O Dr. Bertrand, além de gostar da poesia musicada de Vinicius de Moraes, fez o juramento hipocrático e esteve presente a todas as aulas do curso médico. Um certo dia, às 20:30, depois de muitas horas de cirurgia, ele teve a paciência e o interesse de ver uma mamografia da minha mãe, que acompanhava a amiga a uma das consultas.

Monsieur Pierre não tem qualquer obrigação legal de olhar exames de uma cidadã brasileira sem residência permanente na França, mas fê-lo! E pacientemente, com um cuidado que o cansaço não afastou; com o cuidado de um médico. E, até então, não se sabia que Monsieur Pierre gostava de Vinicius, nem se lhe tinha oferecido um disco do poeta, o que afasta a hipótese de que se tenha corrompido pela música brasileira. Afirmou que está tudo bem.

O nosso Pierre Bertrand – e não foi ele que me autorizou essa intimidade – conversa com os pacientes independentemente de serem eles pobres, ricos, franceses, estrangeiros, pretos, brancos, amarelos. Não lhes cobra qualquer coisa no serviço público, porque recebe do Estado Francês.

Conversa e trata deles, porque não se cuida aqui de fazer elogios da tagarelice, mas do profissionalismo de um médico competente que não pensa somente em dinheiro, algo que ele tem independentemente de ser presunçoso ou de chantagear o governo francês.

O que há de melhor no sistema francês, além das diferenças entre Bertrands e brazucas, são séculos de história e milhões de euros a mais. Dos séculos de história não vou ocupar-me, para não me estender demasiado. Basta lembrar que algumas sociedades separaram a cabeça do corpo do rei, um dia.

Dos milhões de euros convém falar um pouco, porque muita gente reproduz o discurso de que não falta dinheiro para a saúde pública no Brasil. Falta dinheiro, sim, como diz repetidamente o grande médico Adib Jatene. Só não falta para uma saúde pública ruim e de pouca abrangência, como querem as pessoas mais bem aquinhoadas que podem pagar por planos de saúde privada. Essas, vivem a repercutir o discurso de que o problema é de gestão e de salários dos médicos, discursos pueris, ambos.

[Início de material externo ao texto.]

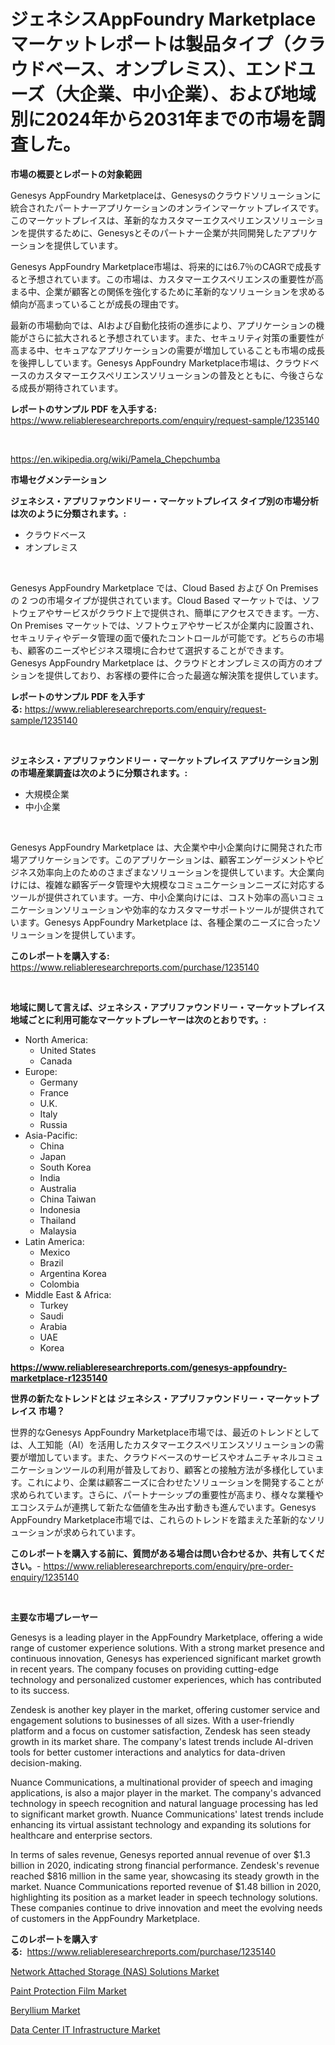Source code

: <p><h1>ジェネシスAppFoundry Marketplaceマーケットレポートは製品タイプ（クラウドベース、オンプレミス）、エンドユーズ（大企業、中小企業）、および地域別に2024年から2031年までの市場を調査した。</h1></p><p><strong>市場の概要とレポートの対象範囲</strong></p>
<p><p>Genesys AppFoundry Marketplaceは、Genesysのクラウドソリューションに統合されたパートナーアプリケーションのオンラインマーケットプレイスです。このマーケットプレイスは、革新的なカスタマーエクスペリエンスソリューションを提供するために、Genesysとそのパートナー企業が共同開発したアプリケーションを提供しています。</p><p>Genesys AppFoundry Marketplace市場は、将来的には6.7％のCAGRで成長すると予想されています。この市場は、カスタマーエクスペリエンスの重要性が高まる中、企業が顧客との関係を強化するために革新的なソリューションを求める傾向が高まっていることが成長の理由です。</p><p>最新の市場動向では、AIおよび自動化技術の進歩により、アプリケーションの機能がさらに拡大されると予想されています。また、セキュリティ対策の重要性が高まる中、セキュアなアプリケーションの需要が増加していることも市場の成長を後押ししています。Genesys AppFoundry Marketplace市場は、クラウドベースのカスタマーエクスペリエンスソリューションの普及とともに、今後さらなる成長が期待されています。</p></p>
<p><strong>レポートのサンプル PDF を入手する:</strong> <a href="https://www.reliableresearchreports.com/enquiry/request-sample/1235140">https://www.reliableresearchreports.com/enquiry/request-sample/1235140</a></p>
<p>&nbsp;</p>
<p><a href="https://en.wikipedia.org/wiki/Pamela_Chepchumba">https://en.wikipedia.org/wiki/Pamela_Chepchumba</a></p>
<p><strong>市場セグメンテーション</strong></p>
<p><strong>ジェネシス・アプリファウンドリー・マーケットプレイス タイプ別の市場分析は次のように分類されます。:</strong></p>
<p><ul><li>クラウドベース</li><li>オンプレミス</li></ul></p>
<p>&nbsp;</p>
<p><p>Genesys AppFoundry Marketplace では、Cloud Based および On Premises の 2 つの市場タイプが提供されています。Cloud Based マーケットでは、ソフトウェアやサービスがクラウド上で提供され、簡単にアクセスできます。一方、On Premises マーケットでは、ソフトウェアやサービスが企業内に設置され、セキュリティやデータ管理の面で優れたコントロールが可能です。どちらの市場も、顧客のニーズやビジネス環境に合わせて選択することができます。 Genesys AppFoundry Marketplace は、クラウドとオンプレミスの両方のオプションを提供しており、お客様の要件に合った最適な解決策を提供しています。</p></p>
<p><strong>レポートのサンプル PDF を入手する:</strong>&nbsp;<a href="https://www.reliableresearchreports.com/enquiry/request-sample/1235140">https://www.reliableresearchreports.com/enquiry/request-sample/1235140</a></p>
<p>&nbsp;</p>
<p><strong> ジェネシス・アプリファウンドリー・マーケットプレイス アプリケーション別の市場産業調査は次のように分類されます。:</strong></p>
<p><ul><li>大規模企業</li><li>中小企業</li></ul></p>
<p>&nbsp;</p>
<p><p>Genesys AppFoundry Marketplace は、大企業や中小企業向けに開発された市場アプリケーションです。このアプリケーションは、顧客エンゲージメントやビジネス効率向上のためのさまざまなソリューションを提供しています。大企業向けには、複雑な顧客データ管理や大規模なコミュニケーションニーズに対応するツールが提供されています。一方、中小企業向けには、コスト効率の高いコミュニケーションソリューションや効率的なカスタマーサポートツールが提供されています。Genesys AppFoundry Marketplace は、各種企業のニーズに合ったソリューションを提供しています。</p></p>
<p><strong>このレポートを購入する:</strong>&nbsp; <a href="https://www.reliableresearchreports.com/purchase/1235140">https://www.reliableresearchreports.com/purchase/1235140</a></p>
<p>&nbsp;</p>
<p><strong>地域に関して言えば、ジェネシス・アプリファウンドリー・マーケットプレイス 地域ごとに利用可能なマーケットプレーヤーは次のとおりです。:</strong></p>
<p><ul>
    <li>
        North America:
        <ul>
            <li>United States</li>
            <li>Canada</li>
        </ul>
    </li>
    <li>
        Europe:
        <ul>
            <li>Germany</li>
            <li>France</li>
            <li>U.K.</li>
            <li>Italy</li>
            <li>Russia</li>
        </ul>
    </li>
    <li>
        Asia-Pacific:
        <ul>
            <li>China</li>
            <li>Japan</li>
            <li>South Korea</li>
            <li>India</li>
            <li>Australia</li>
            <li>China Taiwan</li>
            <li>Indonesia</li>
            <li>Thailand</li>
            <li>Malaysia</li>
        </ul>
    </li>
    <li>
        Latin America:
        <ul>
            <li>Mexico</li>
            <li>Brazil</li>
            <li>Argentina Korea</li>
            <li>Colombia</li>
        </ul>
    </li>
    <li>
        Middle East & Africa:
        <ul>
            <li>Turkey</li>
            <li>Saudi</li>
            <li>Arabia</li>
            <li>UAE</li>
            <li>Korea</li>
        </ul>
    </li>
    </ul></p>
<p><strong><a href="https://www.reliableresearchreports.com/genesys-appfoundry-marketplace-r1235140">https://www.reliableresearchreports.com/genesys-appfoundry-marketplace-r1235140</a></strong>&nbsp;</p>
<p><strong>世界の新たなトレンドとは ジェネシス・アプリファウンドリー・マーケットプレイス 市場？</strong></p>
<p><p>世界的なGenesys AppFoundry Marketplace市場では、最近のトレンドとしては、人工知能（AI）を活用したカスタマーエクスペリエンスソリューションの需要が増加しています。また、クラウドベースのサービスやオムニチャネルコミュニケーションツールの利用が普及しており、顧客との接触方法が多様化しています。これにより、企業は顧客ニーズに合わせたソリューションを開発することが求められています。さらに、パートナーシップの重要性が高まり、様々な業種やエコシステムが連携して新たな価値を生み出す動きも進んでいます。Genesys AppFoundry Marketplace市場では、これらのトレンドを踏まえた革新的なソリューションが求められています。</p></p>
<p><strong>このレポートを購入する前に、質問がある場合は問い合わせるか、共有してください。</strong>- <a href="https://www.reliableresearchreports.com/enquiry/pre-order-enquiry/1235140">https://www.reliableresearchreports.com/enquiry/pre-order-enquiry/1235140</a></p>
<p>&nbsp;</p>
<p><strong>主要な市場プレーヤー</strong></p>
<p><p>Genesys is a leading player in the AppFoundry Marketplace, offering a wide range of customer experience solutions. With a strong market presence and continuous innovation, Genesys has experienced significant market growth in recent years. The company focuses on providing cutting-edge technology and personalized customer experiences, which has contributed to its success.</p><p>Zendesk is another key player in the market, offering customer service and engagement solutions to businesses of all sizes. With a user-friendly platform and a focus on customer satisfaction, Zendesk has seen steady growth in its market share. The company's latest trends include AI-driven tools for better customer interactions and analytics for data-driven decision-making.</p><p>Nuance Communications, a multinational provider of speech and imaging applications, is also a major player in the market. The company's advanced technology in speech recognition and natural language processing has led to significant market growth. Nuance Communications' latest trends include enhancing its virtual assistant technology and expanding its solutions for healthcare and enterprise sectors.</p><p>In terms of sales revenue, Genesys reported annual revenue of over $1.3 billion in 2020, indicating strong financial performance. Zendesk's revenue reached $816 million in the same year, showcasing its steady growth in the market. Nuance Communications reported revenue of $1.48 billion in 2020, highlighting its position as a market leader in speech technology solutions. These companies continue to drive innovation and meet the evolving needs of customers in the AppFoundry Marketplace.</p></p>
<p><strong>このレポートを購入する:</strong>&nbsp;&nbsp;<a href="https://www.reliableresearchreports.com/purchase/1235140">https://www.reliableresearchreports.com/purchase/1235140</a></p>
<p><p><a href="https://issuu.com/reportprime-2/docs/network-attached-storage-nas-solutions-market-size">Network Attached Storage (NAS) Solutions Market</a></p><p><a href="https://github.com/victoralsop8899/Market-Research-Report-List-1/blob/main/paint-protection-film-market.md">Paint Protection Film Market</a></p><p><a href="https://github.com/tyleolden34345/Market-Research-Report-List-1/blob/main/beryllium-market.md">Beryllium Market</a></p><p><a href="https://issuu.com/reportprime-2/docs/data-center-it-infrastructure-market-size-2030.ppt">Data Center IT Infrastructure Market</a></p></p>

O dinheiro que falta impede a universalização do atendimento de saúde com qualidade. Impede a expansão da rede, a pesquisa, a utilização de equipamentos adequados e atualizados.

O dinheiro que falta, por outro lado, permite os ganhos imensos de empresas financeiras que vendem seguros de saúde,  de cooperativas de médicos que vendem esses mesmos serviços ruins, permite que os serviços privados sejam um grande negócio e permite que os médicos pensem segundo uma lógica de um serviço mercantil.

A sociedade, mantida em profunda ignorância e refém da urgência de viver e acreditar que a vida é a urgência de ter uma TV, não percebe que a solidariedade por meio de impostos e dispêndios públicos é forma muito mais barata de ter acesso a um serviço essencial que, de resto, é constitucionalmente assegurado a todos.